The balance sheets of all the major central banks are now in the 20-30% of their respective country/region’s GDP range; it has been a remarkable era in central banking the past 3-4 years and only gets more remarkable by the month.
Via Reuters:
- Banks grabbed 530 billion euros at the European Central Bank’s second offering of cheap three-year funds on Wednesday, fuelling expectations that credit will flow to businesses and borrowing costs will ease for governments hit by the euro zonecrisis. In the space of two months, the ECB has now injected more than a trillion euros into the financial system, banishing the threat of a credit crunch.
- A total of 800 banks borrowed money at the tender, with demand exceeding the 500 billion euros expected by traders polled by Reuters and the 489 billion allotted in the first such operation in December.

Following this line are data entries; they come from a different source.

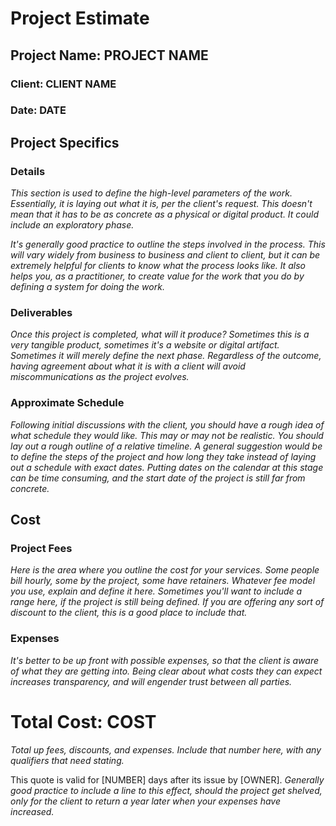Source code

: # Project Estimate

## Project Name: PROJECT NAME
### Client: CLIENT NAME
### Date: DATE

## Project Specifics

### Details

_This section is used to define the high-level parameters of the work. Essentially, it is laying out what it is, per the client's request. This doesn't mean that it has to be as concrete as a physical or digital product. It could include an exploratory phase._

_It's generally good practice to outline the steps involved in the process. This will vary widely from business to business and client to client, but it can be extremely helpful for clients to know what the process looks like. It also helps you, as a practitioner, to create value for the work that you do by defining a system for doing the work._

### Deliverables

_Once this project is completed, what will it produce? Sometimes this is a very tangible product, sometimes it's a website or digital artifact. Sometimes it will merely define the next phase. Regardless of the outcome, having agreement about what it is with a client will avoid miscommunications as the project evolves._

### Approximate Schedule

_Following initial discussions with the client, you should have a rough idea of what schedule they would like. This may or may not be realistic. You should lay out a rough outline of a relative timeline. A general suggestion would be to define the steps of the project and how long they take instead of laying out a schedule with exact dates. Putting dates on the calendar at this stage can be time consuming, and the start date of the project is still far from concrete._

## Cost
### Project Fees
_Here is the area where you outline the cost for your services. Some people bill hourly, some by the project, some have retainers. Whatever fee model you use, explain and define it here. Sometimes you'll want to include a range here, if the project is still being defined. If you are offering any sort of discount to the client, this is a good place to include that._

### Expenses
_It's better to be up front with possible expenses, so that the client is aware of what they are getting into. Being clear about what costs they can expect increases transparency, and will engender trust between all parties._

# Total Cost: COST
_Total up fees, discounts, and expenses. Include that number here, with any qualifiers that need stating._

This quote is valid for [NUMBER] days after its issue by [OWNER]. _Generally good practice to include a line to this effect, should the project get shelved, only for the client to return a year later when your expenses have increased._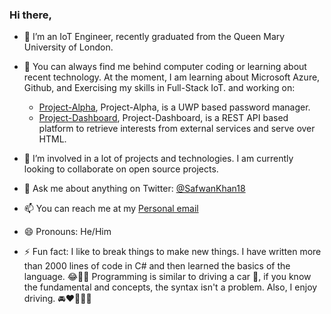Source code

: ### Hi there,

- 🔭 I’m an IoT Engineer, recently graduated from the Queen Mary University of London.
- 🌱 You can always find me behind computer coding or learning about recent technology.
      At the moment, I am learning about Microsoft Azure, Github, and Exercising my skills in Full-Stack IoT. 
      and working on:
     - [Project-Alpha](https://github.com/iamsafwan/project-alpha), Project-Alpha, is a UWP based password manager.
     - [Project-Dashboard](https://github.com/iamsafwan/project-dashboard), Project-Dashboard, is a REST API based platform to retrieve interests from external      services and serve over HTML.
     
- 👯 I’m involved in a lot of projects and technologies. I am currently looking to collaborate on open source projects.
- 💬 Ask me about anything on Twitter: <a href="https://mobile.twitter.com/SafwanKhan18">@SafwanKhan18</a>
- 📫 You can reach me at my [Personal email](mailto:safwanzk@outlook.com)
- 😄 Pronouns: He/Him
- ⚡ Fun fact: I like to break things to make new things. I have written more than 2000 lines of code in C# and then learned the basics of the language. 😂🤣🤣
                Programming is similar to driving a car 🚙, if you know the fundamental and concepts, the syntax isn't a problem. 
                Also, I enjoy driving. 🚘❤️🤩🤣🤣
               
         

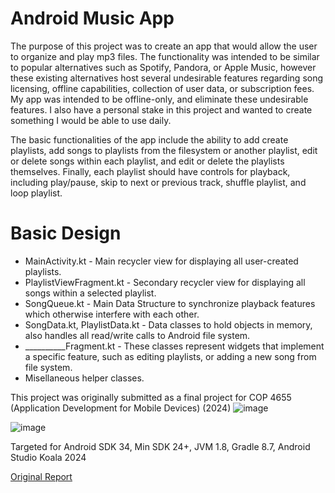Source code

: # Android Music App
The purpose of this project was to create an app that would allow the user to organize and play mp3 files. The functionality was intended to be similar to popular alternatives such as Spotify, Pandora, or Apple Music, however these existing alternatives host several undesirable features regarding song licensing, offline capabilities, collection of user data, or subscription fees. My app was intended to be offline-only, and eliminate these undesirable features. I also have a personal stake in this project and wanted to create something I would be able to use daily.

The basic functionalities of the app include the ability to add create playlists, add songs to playlists from the filesystem or another playlist, edit or delete songs within each playlist, and edit or delete the playlists themselves. Finally, each playlist should have controls for playback, including play/pause, skip to next or previous track, shuffle playlist, and loop playlist.

# Basic Design
* MainActivity.kt - Main recycler view for displaying all user-created playlists.
* PlaylistViewFragment.kt - Secondary recycler view for displaying all songs within a selected playlist.
* SongQueue.kt - Main Data Structure to synchronize playback features which otherwise interfere with each other.
* SongData.kt, PlaylistData.kt - Data classes to hold objects in memory, also handles all read/write calls to Android file system. 
* __________Fragment.kt - These classes represent widgets that implement a specific feature, such as editing playlists, or adding a new song from file system.
* Misellaneous helper classes.

This project was originally submitted as a final project for COP 4655 (Application Development for Mobile Devices) (2024)
![image](https://github.com/user-attachments/assets/2b847dd6-a4d1-4afe-a766-aaa81e6c344e)

![image](https://github.com/user-attachments/assets/ddf538b0-a39c-4f2d-88c4-7b586bd2571c)

Targeted for Android SDK 34, Min SDK 24+, JVM 1.8, Gradle 8.7, Android Studio Koala 2024

[Original Report](https://docs.google.com/document/d/1fsWPQsA1NCxGTaaQ5Hz-7cLcFM4IV1FLSiXeR1HyJqs/edit?usp=sharing)
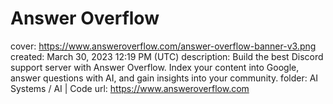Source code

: # Answer Overflow

cover: https://www.answeroverflow.com/answer-overflow-banner-v3.png
created: March 30, 2023 12:19 PM (UTC)
description: Build the best Discord support server with Answer Overflow. Index your content into Google, answer questions with AI, and gain insights into your community.
folder: AI Systems / AI | Code
url: https://www.answeroverflow.com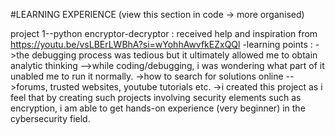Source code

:#LEARNING EXPERIENCE (view this section in code -> more organised)

project 1--python encryptor-decryptor : received help and inspiration from https://youtu.be/vsLBErLWBhA?si=wYohhAwvfkEZxQQl
   -learning points :
         ->the debugging process was tedious but it ultimately allowed me to obtain analytic thinking -->while coding/debugging, i was wondering what part of it unabled me to run it normally.
         ->how to search for solutions online -->forums, trusted websites, youtube tutorials etc.
         ->i created this project as i feel that by creating such projects involving security elements such as encryption, i am able to get hands-on experience (very beginner) in the cybersecurity field.
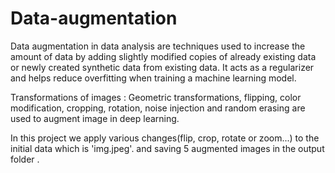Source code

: # Data-augmentation
Data augmentation in data analysis are techniques used to increase the amount of data by adding slightly modified copies of already existing data or newly created synthetic data from existing data.
It acts as a regularizer and helps reduce overfitting when training a machine learning model.

Transformations of images : Geometric transformations, flipping, color modification, cropping, rotation, noise injection and random erasing are used to augment image in deep learning.

In this project we apply various changes(flip, crop, rotate or zoom...) to the initial data which is 'img.jpeg'. and saving 5 augmented images in the output folder .
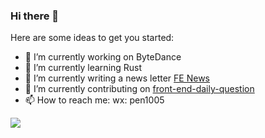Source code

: ### Hi there 👋
Here are some ideas to get you started:

- 🔭 I’m currently working on ByteDance
- 🌱 I’m currently learning Rust
- 📮 I’m currently writing a news letter [FE News](https://rottenpen.zhubai.love)
- 🧱 I’m currently contributing on [front-end-daily-question]([https://github.com/everest-architecture/front-end-daily-question](https://marketplace.visualstudio.com/items?itemName=everest-architecture.front-end-daily-question))
- 📫 How to reach me: wx: pen1005

<img align="middle" src="https://github-readme-stats.vercel.app/api?username=rottenpen&show_icons=true&count_private=true&hide_border=true&cache_seconds=1900"/>
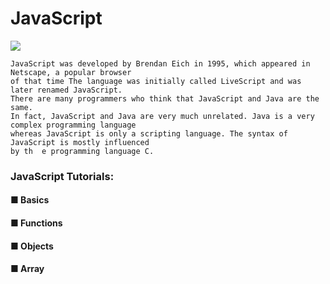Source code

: # JavaScript

![](https://www.jstips.co/assets/images/jstips-animation.gif)

    JavaScript was developed by Brendan Eich in 1995, which appeared in Netscape, a popular browser 
    of that time The language was initially called LiveScript and was later renamed JavaScript. 
    There are many programmers who think that JavaScript and Java are the same. 
    In fact, JavaScript and Java are very much unrelated. Java is a very complex programming language
    whereas JavaScript is only a scripting language. The syntax of JavaScript is mostly influenced 
    by th  e programming language C.
            
 ### JavaScript Tutorials:
 
 #### 	■   Basics
 #### 	■   Functions
 #### 	■    Objects
 #### 	■    Array

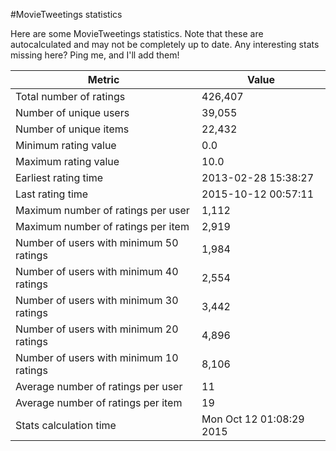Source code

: #MovieTweetings statistics

Here are some MovieTweetings statistics. Note that these are autocalculated and may not be completely up to date. Any interesting stats missing here? Ping me, and I'll add them!

Metric | Value
--- | ---
Total number of ratings                 | 426,407
Number of unique users                  | 39,055
Number of unique items                  | 22,432
Minimum rating value                    | 0.0
Maximum rating value                    | 10.0
Earliest rating time                    | 2013-02-28 15:38:27
Last rating time                        | 2015-10-12 00:57:11
Maximum number of ratings per user      | 1,112
Maximum number of ratings per item      | 2,919
Number of users with minimum 50 ratings | 1,984
Number of users with minimum 40 ratings | 2,554
Number of users with minimum 30 ratings | 3,442
Number of users with minimum 20 ratings | 4,896
Number of users with minimum 10 ratings | 8,106
Average number of ratings per user      | 11
Average number of ratings per item      | 19
Stats calculation time                  | Mon Oct 12 01:08:29 2015

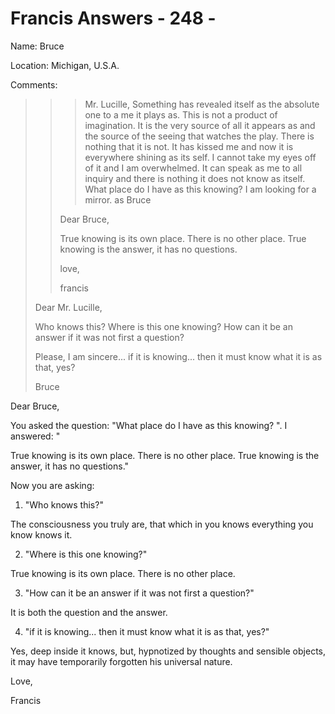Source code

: # Francis Answers - 248 -

Name: Bruce

Location: Michigan, U.S.A.

Comments:

>>>Mr. Lucille, Something has revealed itself as the absolute one to a me it plays as. This is not a product of imagination. It is the very source of all it appears as and the source of the seeing that watches the play. There is nothing that it is not. It has kissed me and now it is everywhere shining as its self. I cannot take my eyes off of it and I am overwhelmed. It can speak as me to all inquiry and there is nothing it does not know as itself. What place do I have as this knowing? I am looking for a mirror. as Bruce
>>
>>Dear Bruce,
>>
>>True knowing is its own place. There is no other place. True knowing is the answer, it has no questions.
>>
>>love,
>>
>>francis
>
>Dear Mr. Lucille,
>
>Who knows this? Where is this one knowing? How can it be an answer if it was not first a question?
>
>Please, I am sincere... if it is knowing... then it must know what it is as that, yes?
>
>Bruce

Dear Bruce,

You asked the question: "What place do I have as this knowing? ". I answered: "

True knowing is its own place. There is no other place. True knowing is the answer, it has no questions."

Now you are asking:

1. "Who knows this?"

The consciousness you truly are, that which in you knows everything you know knows it.

2. "Where is this one knowing?"

True knowing is its own place. There is no other place.

3. "How can it be an answer if it was not first a question?"

It is both the question and the answer.

4. "if it is knowing... then it must know what it is as that, yes?"

Yes, deep inside it knows, but, hypnotized by thoughts and sensible objects, it may have temporarily forgotten his universal nature.

Love,

Francis

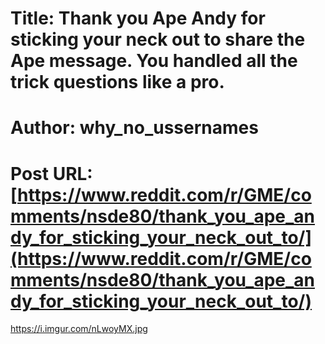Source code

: # Title: Thank you Ape Andy for sticking your neck out to share the Ape message. You handled all the trick questions like a pro.
# Author: why_no_ussernames
# Post URL: [https://www.reddit.com/r/GME/comments/nsde80/thank_you_ape_andy_for_sticking_your_neck_out_to/](https://www.reddit.com/r/GME/comments/nsde80/thank_you_ape_andy_for_sticking_your_neck_out_to/)


https://i.imgur.com/nLwoyMX.jpg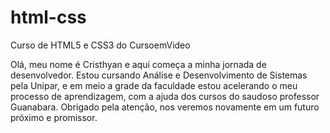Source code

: # html-css
Curso de HTML5 e CSS3 do CursoemVideo

Olá, meu nome é Cristhyan e aqui começa a minha jornada de desenvolvedor. Estou cursando Análise e Desenvolvimento de Sistemas pela Unipar, e em meio a grade da faculdade estou acelerando o meu processo de aprendizagem, com a ajuda dos cursos do saudoso professor Guanabara. Obrigado pela atenção, nos veremos novamente em um futuro próximo e promissor.  
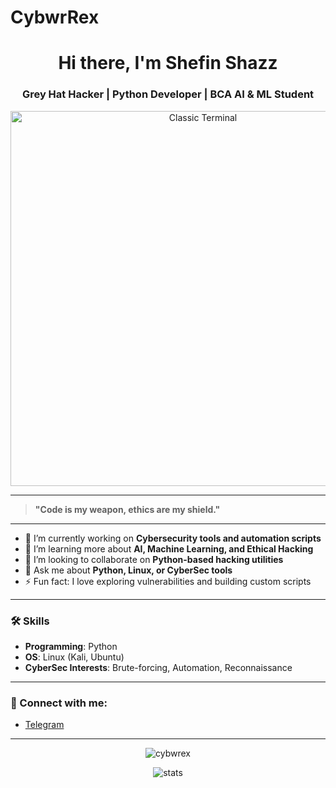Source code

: # CybwrRex
<h1 align="center">Hi there, I'm Shefin Shazz</h1>
<h3 align="center">Grey Hat Hacker | Python Developer | BCA AI & ML Student</h3>

<p align="center">
  <img src="https://cdn.pixabay.com/photo/2013/10/04/19/09/bash-191382_960_720.png" alt="Classic Terminal" width="600"/>
</p>

---

> **"Code is my weapon, ethics are my shield."**

---

- 🔭 I’m currently working on **Cybersecurity tools and automation scripts**
- 🌱 I’m learning more about **AI, Machine Learning, and Ethical Hacking**
- 👯 I’m looking to collaborate on **Python-based hacking utilities**
- 💬 Ask me about **Python, Linux, or CyberSec tools**
- ⚡ Fun fact: I love exploring vulnerabilities and building custom scripts

---

### 🛠️ Skills
- **Programming**: Python  
- **OS**: Linux (Kali, Ubuntu)  
- **CyberSec Interests**: Brute-forcing, Automation, Reconnaissance

---

### 📱 Connect with me:
- [Telegram](https://t.me/CybwrRex)

---

<p align="center">
  <img src="https://komarev.com/ghpvc/?username=cybwrex&label=Profile%20views&color=0e75b6&style=flat" alt="cybwrex" />
</p>

<p align="center">
  <img src="https://github-readme-stats.vercel.app/api?username=cybwrex&show_icons=true&theme=radical" alt="stats" />
</p>
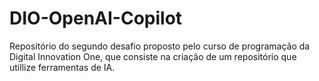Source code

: # DIO-OpenAI-Copilot
Repositório do segundo desafio proposto pelo curso de programação da Digital Innovation One, que consiste na criação de um repositório que utillize ferramentas de IA.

The ECB unveiled the funding operations, known as LTROs, late last year to counter frozen interbank lending and dampen tensions on euro zone bond markets that threatened to tear the bloc apart.
- Positive investor reaction to the second round suggested the ploy should continue to buoy markets although central bank sources have told Reuters the ECB is not inclined to offer a third dose. (unless the market falls more than 7%) “You can’t argue with 529 billion,” said Peter Chatwell at Credit Agricole CIB. “It’s undoubtedly positive for risk assets and also will help to support core markets as initially banks need somewhere to store the resultant excess liquidity.”
- Much will now depend on what banks do with the cash. They used a big chunk of the 489 billion euros they borrowed first time around to cover maturing debt and have been parking close to half a trillion euros at the ECB in overnight deposits. Draghi has urged banks to lend out the funds they tap at Wednesday’s operation to households and businesses, helping strengthen economic growth.
- Anecdotal evidence suggests banks especially in Spain but also in Italy used the first LTRO to pursue this “Sarkozy trade” – a term adopted by markets after the French president suggested governments should encourage banks flush with ECB cash to buy their bonds. Spanish banks bought a net 23.1 billion euros of government debt last month and Italians 20.6 billion, both record increases.
- Banks have already taken more funds from the ECB than ever before and risk becoming dependent on those. Italian banks had taken more than 200 billion euros in central bank funds by January, and those in Spain and France were not far behind.